[Items from a dataset]
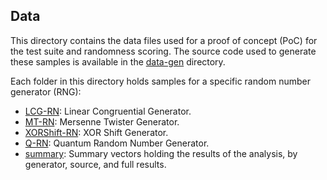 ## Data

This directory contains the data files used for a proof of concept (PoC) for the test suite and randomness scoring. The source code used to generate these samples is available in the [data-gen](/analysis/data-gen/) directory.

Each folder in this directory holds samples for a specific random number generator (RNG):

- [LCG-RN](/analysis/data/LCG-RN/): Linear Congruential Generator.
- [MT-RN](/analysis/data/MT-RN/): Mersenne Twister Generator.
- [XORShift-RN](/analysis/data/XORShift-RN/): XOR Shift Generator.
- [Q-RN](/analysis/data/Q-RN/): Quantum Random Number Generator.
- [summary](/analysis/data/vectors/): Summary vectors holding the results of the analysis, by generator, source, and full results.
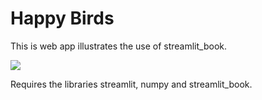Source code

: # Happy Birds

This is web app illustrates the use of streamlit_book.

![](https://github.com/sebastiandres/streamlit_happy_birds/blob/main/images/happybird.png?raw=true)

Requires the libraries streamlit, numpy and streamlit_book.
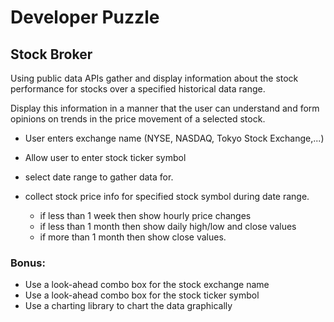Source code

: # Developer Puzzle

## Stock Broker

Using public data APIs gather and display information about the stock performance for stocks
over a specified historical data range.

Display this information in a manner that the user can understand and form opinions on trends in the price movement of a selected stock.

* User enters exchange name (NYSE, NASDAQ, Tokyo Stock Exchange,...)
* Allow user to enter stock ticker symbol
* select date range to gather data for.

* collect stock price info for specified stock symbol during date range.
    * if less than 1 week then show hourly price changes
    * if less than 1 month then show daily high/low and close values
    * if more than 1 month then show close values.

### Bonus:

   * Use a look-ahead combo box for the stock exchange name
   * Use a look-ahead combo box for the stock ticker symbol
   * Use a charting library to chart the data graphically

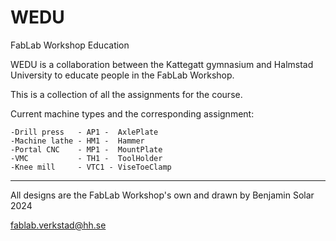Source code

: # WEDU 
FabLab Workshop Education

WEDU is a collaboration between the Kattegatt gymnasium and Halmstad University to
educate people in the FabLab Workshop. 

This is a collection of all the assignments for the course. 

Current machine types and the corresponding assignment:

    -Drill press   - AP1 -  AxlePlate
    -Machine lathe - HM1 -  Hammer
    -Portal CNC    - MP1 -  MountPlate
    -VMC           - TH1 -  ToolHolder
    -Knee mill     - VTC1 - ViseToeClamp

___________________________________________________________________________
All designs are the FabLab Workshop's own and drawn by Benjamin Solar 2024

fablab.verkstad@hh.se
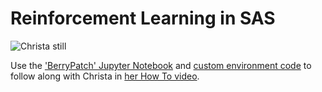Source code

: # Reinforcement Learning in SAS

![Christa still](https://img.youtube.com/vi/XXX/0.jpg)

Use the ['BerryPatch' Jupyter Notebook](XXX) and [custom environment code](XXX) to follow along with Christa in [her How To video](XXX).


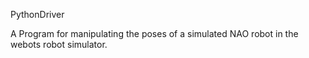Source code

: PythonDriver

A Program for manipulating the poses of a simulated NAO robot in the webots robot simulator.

**Work instructions**
Reproduce each line of the records in which "WEDU" appears.

**Completed exercise**
: # WEDU 
WEDU is a collaboration between the Kattegatt gymnasium and Halmstad University to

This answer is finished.